DIRECTIONS FOR THIS TASK: Search the listing below for the word "tests" and copy each line where it appears.

******************************

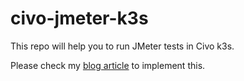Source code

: # civo-jmeter-k3s
This repo will help you to run JMeter tests in Civo k3s.

Please check my [blog article](https://qainsights.com/run-jmeter-tests-in-k3s-civo-kube100/) to implement this.
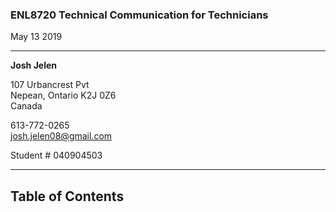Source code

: ### ENL8720 Technical Communication for Technicians

May 13 2019

----------

**Josh Jelen**

107 Urbancrest Pvt    
Nepean, Ontario K2J 0Z6   
Canada

613-772-0265  
josh.jelen08@gmail.com

Student # 040904503

----------

## Table of Contents
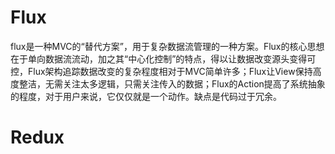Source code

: # Flux

flux是一种MVC的“替代方案”，用于复杂数据流管理的一种方案。Flux的核心思想在于单向数据流流动，加之其“中心化控制”的特点，得以让数据改变源头变得可控，Flux架构追踪数据改变的复杂程度相对于MVC简单许多；Flux让View保持高度整洁，无需关注太多逻辑，只需关注传入的数据；Flux的Action提高了系统抽象的程度，对于用户来说，它仅仅就是一个动作。缺点是代码过于冗余。

# Redux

******************************

EXERCISE RESULT:
This repo will help you to run JMeter tests in Civo k3s.
Please check my [blog article](https://qainsights.com/run-jmeter-tests-in-k3s-civo-kube100/) to implement this.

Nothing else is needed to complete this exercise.